Langsung ke konten utama

Di Negeri yang Dulu Saling Menyapa



MENJUAL HARAPAN - Di sebuah negeri yang dahulu dikenal dengan sapaan hangat dan tangan yang tak segan membantu, berdirilah sebuah kampung bernama Sindang Sadar. Kampung itu tak besar, tapi dulu cukup untuk menampung cerita, tawa, dan tangis bersama. Di sana, gotong royong bukan sekadar kata, melainkan napas yang menghidupi setiap sudut rumah dan jalan setapak.

“Dulu, kalau ada yang bangun rumah, semua datang. Tak perlu undangan,” kata Mak Inem, sambil menyapu halaman yang kini jarang diinjak tetangga. Ia berbicara pada angin, atau mungkin pada kenangan yang masih bersarang di sudut matanya. “Sekarang? Semua sibuk. Sibuk sendiri.”
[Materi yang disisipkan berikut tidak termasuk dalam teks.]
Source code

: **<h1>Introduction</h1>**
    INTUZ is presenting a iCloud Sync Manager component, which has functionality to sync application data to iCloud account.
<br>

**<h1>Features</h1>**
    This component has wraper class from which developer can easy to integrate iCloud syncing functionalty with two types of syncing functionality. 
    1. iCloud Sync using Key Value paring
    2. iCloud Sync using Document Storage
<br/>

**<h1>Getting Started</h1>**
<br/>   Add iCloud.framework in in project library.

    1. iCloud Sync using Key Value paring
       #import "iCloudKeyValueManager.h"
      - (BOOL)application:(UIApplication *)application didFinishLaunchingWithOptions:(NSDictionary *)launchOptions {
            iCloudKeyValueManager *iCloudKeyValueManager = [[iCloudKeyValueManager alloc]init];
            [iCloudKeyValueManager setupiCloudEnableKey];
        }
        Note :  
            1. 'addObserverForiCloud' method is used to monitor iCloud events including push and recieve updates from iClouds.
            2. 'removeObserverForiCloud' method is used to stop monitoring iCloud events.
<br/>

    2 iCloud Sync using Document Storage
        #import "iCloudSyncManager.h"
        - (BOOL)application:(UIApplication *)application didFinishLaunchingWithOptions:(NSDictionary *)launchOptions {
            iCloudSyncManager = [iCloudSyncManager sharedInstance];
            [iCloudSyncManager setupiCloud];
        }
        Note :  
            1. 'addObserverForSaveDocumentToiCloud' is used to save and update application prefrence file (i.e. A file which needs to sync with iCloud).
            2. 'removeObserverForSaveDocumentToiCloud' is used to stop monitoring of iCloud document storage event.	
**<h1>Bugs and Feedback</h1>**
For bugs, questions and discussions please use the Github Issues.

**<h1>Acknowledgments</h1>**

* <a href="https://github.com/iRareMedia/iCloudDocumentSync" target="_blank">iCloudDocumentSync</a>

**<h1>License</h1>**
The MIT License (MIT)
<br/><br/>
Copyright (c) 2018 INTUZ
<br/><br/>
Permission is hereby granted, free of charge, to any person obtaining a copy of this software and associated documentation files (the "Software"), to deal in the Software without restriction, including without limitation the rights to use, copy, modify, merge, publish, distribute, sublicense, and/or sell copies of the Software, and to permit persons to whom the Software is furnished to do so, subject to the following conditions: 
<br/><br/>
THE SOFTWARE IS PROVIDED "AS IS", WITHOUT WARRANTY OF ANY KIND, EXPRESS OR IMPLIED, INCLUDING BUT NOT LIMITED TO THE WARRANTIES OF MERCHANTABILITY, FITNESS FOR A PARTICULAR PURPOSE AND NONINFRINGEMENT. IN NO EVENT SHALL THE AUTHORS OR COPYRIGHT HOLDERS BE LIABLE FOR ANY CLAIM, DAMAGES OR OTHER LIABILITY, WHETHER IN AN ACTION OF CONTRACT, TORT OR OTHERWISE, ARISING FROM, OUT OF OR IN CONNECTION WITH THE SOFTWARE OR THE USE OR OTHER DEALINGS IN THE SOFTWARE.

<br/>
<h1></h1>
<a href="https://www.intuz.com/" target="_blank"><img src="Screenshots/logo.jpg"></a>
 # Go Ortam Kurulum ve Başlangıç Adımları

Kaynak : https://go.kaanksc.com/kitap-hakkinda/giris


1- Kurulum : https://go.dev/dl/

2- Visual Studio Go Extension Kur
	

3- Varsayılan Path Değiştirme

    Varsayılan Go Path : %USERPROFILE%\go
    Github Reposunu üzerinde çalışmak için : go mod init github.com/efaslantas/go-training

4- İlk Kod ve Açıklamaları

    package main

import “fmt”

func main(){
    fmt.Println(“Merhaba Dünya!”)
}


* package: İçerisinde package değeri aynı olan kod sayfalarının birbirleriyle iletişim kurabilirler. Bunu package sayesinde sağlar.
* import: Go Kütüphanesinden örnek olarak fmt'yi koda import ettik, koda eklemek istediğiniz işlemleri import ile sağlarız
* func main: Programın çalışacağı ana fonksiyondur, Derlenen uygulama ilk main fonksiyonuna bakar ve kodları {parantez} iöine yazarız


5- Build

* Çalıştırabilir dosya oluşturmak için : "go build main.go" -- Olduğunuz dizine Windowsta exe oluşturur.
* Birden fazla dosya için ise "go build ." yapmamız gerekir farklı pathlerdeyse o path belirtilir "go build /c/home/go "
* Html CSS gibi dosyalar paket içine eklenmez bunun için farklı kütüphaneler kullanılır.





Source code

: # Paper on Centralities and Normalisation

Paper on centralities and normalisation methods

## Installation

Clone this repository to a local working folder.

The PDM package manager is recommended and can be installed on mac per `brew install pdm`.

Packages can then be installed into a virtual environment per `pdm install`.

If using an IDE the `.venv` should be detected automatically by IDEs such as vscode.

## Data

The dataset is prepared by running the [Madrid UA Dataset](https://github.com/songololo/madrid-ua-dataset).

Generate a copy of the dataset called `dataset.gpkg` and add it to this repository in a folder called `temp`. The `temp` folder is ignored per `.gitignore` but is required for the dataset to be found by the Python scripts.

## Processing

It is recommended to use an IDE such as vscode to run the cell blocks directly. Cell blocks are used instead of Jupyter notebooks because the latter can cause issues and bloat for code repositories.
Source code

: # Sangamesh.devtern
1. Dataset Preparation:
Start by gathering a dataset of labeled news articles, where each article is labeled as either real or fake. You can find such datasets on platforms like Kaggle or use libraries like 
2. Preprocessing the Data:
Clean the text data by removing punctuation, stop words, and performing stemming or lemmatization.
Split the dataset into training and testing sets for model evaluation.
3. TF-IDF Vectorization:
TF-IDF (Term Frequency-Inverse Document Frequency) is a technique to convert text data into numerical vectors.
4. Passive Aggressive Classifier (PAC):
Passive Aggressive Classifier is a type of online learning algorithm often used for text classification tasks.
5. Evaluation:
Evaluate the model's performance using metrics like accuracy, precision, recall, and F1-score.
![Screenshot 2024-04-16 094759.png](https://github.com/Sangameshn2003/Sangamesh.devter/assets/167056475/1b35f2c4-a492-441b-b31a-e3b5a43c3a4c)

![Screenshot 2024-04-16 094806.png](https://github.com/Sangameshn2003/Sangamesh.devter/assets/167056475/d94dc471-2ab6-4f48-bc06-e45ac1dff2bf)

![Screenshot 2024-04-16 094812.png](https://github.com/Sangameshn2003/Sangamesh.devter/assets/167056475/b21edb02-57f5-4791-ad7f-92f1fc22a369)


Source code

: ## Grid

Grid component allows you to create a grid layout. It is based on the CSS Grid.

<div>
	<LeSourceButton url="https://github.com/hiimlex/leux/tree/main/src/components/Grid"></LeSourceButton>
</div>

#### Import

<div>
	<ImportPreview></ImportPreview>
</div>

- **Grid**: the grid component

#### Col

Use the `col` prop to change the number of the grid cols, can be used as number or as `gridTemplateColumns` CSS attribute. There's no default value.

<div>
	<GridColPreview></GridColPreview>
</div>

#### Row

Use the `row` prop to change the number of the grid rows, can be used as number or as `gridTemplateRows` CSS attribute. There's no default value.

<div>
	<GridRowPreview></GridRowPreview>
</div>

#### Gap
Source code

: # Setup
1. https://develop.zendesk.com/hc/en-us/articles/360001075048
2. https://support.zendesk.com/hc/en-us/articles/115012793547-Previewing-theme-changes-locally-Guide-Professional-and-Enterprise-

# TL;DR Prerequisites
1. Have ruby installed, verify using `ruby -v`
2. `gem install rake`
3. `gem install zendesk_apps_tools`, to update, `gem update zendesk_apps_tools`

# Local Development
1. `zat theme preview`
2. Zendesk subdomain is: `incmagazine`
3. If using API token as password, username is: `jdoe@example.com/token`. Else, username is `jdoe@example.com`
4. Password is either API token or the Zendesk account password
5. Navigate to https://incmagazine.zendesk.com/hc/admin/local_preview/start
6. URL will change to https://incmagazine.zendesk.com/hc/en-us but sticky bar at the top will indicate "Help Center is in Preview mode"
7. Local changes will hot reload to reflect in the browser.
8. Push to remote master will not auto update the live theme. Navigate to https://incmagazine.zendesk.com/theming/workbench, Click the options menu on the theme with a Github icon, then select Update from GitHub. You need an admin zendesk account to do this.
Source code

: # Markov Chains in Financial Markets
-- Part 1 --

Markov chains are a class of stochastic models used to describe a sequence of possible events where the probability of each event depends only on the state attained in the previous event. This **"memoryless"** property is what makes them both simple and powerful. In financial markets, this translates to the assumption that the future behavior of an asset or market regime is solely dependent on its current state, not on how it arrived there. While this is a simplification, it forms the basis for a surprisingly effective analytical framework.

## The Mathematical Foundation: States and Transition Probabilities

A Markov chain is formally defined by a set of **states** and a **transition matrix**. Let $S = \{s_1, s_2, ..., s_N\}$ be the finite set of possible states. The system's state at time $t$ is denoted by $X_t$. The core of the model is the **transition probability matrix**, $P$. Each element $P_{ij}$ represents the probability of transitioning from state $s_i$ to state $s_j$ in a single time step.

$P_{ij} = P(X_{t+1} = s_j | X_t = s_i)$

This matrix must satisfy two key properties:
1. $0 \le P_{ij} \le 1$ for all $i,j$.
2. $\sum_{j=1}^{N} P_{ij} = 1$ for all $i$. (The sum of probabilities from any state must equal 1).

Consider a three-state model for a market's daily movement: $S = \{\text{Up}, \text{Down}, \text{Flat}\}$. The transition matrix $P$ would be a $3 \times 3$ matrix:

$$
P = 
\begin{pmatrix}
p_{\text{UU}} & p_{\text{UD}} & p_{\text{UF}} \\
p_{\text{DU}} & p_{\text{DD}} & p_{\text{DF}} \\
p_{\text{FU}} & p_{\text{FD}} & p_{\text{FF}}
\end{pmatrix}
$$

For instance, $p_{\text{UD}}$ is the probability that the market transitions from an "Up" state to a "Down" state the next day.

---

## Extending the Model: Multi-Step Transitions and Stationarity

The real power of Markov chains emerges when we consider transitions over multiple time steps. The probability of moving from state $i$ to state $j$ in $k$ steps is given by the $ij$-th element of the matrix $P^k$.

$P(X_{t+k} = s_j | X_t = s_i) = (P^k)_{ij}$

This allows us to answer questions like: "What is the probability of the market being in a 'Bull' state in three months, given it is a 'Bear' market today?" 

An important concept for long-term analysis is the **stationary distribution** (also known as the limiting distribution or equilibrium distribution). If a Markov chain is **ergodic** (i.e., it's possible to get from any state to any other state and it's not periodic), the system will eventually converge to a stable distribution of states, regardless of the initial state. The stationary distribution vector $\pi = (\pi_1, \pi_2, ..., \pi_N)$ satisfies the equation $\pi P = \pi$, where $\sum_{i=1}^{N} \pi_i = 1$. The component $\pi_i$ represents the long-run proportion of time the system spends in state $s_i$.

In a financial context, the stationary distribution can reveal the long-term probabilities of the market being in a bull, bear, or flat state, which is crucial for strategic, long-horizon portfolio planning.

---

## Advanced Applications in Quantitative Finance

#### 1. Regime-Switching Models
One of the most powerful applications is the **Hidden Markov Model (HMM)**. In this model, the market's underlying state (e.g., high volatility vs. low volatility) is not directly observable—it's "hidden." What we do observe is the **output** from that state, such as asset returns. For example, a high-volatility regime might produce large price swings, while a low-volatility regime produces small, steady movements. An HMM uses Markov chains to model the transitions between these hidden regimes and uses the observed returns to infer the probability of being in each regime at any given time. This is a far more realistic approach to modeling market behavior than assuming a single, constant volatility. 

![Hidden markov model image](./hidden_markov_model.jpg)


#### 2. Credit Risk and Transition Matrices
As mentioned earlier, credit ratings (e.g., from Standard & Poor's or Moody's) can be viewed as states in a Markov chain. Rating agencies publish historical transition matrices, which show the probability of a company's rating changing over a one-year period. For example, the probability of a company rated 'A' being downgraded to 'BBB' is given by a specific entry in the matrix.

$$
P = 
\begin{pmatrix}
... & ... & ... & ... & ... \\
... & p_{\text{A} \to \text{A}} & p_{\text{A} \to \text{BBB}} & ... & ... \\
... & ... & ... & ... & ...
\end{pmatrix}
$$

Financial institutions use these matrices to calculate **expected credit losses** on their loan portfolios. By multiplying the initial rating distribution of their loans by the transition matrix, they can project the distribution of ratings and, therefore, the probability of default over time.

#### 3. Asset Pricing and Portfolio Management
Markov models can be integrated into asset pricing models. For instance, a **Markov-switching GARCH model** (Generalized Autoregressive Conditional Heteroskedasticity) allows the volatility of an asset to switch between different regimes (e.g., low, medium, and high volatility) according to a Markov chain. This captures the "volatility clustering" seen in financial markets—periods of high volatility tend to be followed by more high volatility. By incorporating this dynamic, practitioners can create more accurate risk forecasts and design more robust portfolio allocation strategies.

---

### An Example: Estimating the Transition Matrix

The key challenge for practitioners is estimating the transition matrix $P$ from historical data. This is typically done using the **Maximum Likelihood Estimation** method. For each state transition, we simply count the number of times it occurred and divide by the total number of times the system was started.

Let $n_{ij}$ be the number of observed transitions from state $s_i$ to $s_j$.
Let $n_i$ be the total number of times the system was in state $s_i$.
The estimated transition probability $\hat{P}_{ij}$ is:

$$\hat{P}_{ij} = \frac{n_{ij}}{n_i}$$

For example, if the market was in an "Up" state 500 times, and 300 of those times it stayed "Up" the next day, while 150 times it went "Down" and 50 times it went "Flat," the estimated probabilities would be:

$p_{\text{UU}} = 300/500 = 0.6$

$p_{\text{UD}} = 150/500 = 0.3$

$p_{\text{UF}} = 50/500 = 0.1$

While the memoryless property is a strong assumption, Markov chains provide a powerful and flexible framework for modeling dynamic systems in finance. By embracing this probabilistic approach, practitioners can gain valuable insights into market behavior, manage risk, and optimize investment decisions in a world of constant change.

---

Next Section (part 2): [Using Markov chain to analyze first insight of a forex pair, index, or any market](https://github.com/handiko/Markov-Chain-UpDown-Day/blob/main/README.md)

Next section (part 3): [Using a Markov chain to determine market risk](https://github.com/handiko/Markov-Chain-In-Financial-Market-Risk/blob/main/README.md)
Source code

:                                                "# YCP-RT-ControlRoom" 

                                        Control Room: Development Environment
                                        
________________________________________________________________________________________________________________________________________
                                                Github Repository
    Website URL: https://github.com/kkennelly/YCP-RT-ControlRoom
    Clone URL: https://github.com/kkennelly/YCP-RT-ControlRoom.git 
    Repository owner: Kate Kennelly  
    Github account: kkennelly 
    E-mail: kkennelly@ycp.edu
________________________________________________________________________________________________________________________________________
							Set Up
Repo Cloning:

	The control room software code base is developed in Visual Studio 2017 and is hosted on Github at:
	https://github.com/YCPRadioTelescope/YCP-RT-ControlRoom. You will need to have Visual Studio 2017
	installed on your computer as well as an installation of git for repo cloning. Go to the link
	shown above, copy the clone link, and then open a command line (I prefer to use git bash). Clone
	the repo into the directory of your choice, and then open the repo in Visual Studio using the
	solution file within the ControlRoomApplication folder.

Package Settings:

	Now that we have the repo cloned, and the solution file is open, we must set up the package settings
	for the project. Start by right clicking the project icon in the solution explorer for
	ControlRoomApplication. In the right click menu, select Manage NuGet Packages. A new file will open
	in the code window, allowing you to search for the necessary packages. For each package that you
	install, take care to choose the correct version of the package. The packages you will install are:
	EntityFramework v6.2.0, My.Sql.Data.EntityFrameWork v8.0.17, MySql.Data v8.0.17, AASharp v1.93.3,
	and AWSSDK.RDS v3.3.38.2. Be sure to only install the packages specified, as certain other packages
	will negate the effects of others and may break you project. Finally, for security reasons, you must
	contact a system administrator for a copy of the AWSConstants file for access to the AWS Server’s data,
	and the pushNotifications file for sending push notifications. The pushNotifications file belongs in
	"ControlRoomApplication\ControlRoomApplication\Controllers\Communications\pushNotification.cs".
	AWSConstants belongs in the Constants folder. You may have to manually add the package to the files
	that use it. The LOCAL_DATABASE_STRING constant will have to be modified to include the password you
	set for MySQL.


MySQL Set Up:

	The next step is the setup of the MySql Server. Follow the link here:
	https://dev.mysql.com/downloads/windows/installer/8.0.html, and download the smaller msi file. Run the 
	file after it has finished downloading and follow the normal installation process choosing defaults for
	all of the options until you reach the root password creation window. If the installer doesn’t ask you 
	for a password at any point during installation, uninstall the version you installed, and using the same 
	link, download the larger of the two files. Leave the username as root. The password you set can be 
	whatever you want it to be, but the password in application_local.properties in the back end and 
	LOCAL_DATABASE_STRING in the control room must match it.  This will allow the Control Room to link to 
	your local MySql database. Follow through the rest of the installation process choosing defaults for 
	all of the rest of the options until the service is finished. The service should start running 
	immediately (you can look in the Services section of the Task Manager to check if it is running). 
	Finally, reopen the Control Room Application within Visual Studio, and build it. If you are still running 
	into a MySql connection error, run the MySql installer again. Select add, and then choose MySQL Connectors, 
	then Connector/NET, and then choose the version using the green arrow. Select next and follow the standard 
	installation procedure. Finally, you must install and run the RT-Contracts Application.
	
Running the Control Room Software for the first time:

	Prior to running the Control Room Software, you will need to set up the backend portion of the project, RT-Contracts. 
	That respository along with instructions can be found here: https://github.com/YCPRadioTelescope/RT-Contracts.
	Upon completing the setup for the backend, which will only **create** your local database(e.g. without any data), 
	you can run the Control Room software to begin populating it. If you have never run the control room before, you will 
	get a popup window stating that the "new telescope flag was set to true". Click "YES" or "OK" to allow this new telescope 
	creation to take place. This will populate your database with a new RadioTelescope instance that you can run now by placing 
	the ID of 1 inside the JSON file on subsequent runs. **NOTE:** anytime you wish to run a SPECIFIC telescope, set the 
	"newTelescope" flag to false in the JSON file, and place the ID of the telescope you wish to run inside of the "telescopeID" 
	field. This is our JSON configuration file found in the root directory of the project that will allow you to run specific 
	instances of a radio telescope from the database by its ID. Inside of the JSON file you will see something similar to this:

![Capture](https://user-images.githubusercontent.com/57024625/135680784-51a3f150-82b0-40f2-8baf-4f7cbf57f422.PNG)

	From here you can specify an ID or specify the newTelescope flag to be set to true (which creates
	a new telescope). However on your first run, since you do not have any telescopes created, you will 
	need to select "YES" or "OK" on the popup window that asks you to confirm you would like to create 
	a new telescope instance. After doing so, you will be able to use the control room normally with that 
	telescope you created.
Di seberang jalan, Pak Darsa sedang menambal genteng rumahnya. Ia tak lagi menunggu bantuan. Tangga ia pinjam dari warung, palu dari anaknya, dan semangat dari rasa tak ingin merepotkan. “Saya bisa sendiri,” katanya, meski lututnya gemetar. “Tak enak minta tolong. Mereka juga punya urusan.”

Anak-anak di kampung itu tak lagi bermain layang-layang bersama. Mereka sibuk dengan layar lain—yang menyala di genggaman, bukan di langit. “Main bareng itu ribet,” kata Raka, bocah kelas lima. “Kalau sendiri, nggak perlu nunggu siapa-siapa.”

Di balai warga, papan pengumuman berdebu. Dulu, setiap minggu ada jadwal ronda, kerja bakti, dan arisan. Sekarang, yang tertempel hanya iklan pinjaman online dan pengumuman lelang tanah. “Balai ini sunyi,” gumam Bu Lilis, penjaga kunci balai. “Padahal dulu, tempat ini penuh suara.”

Suatu hari, hujan deras mengguyur Sindang Sadar. Selokan meluap, jalan becek, dan air masuk ke rumah-rumah. Tapi tak ada yang keluar. Masing-masing sibuk menyelamatkan barangnya. Tak ada yang saling panggil. Tak ada yang saling bantu. “Mungkin mereka tak dengar,” kata Pak Darsa. “Atau mungkin… tak peduli.”

Di tengah genangan, Mak Inem duduk di kursi plastik, memandangi air yang mengalir seperti waktu yang tak bisa ditahan. “Gotong royong itu bukan soal kuat atau lemah,” katanya lirih. “Tapi soal rasa. Rasa bahwa kita tak sendiri.”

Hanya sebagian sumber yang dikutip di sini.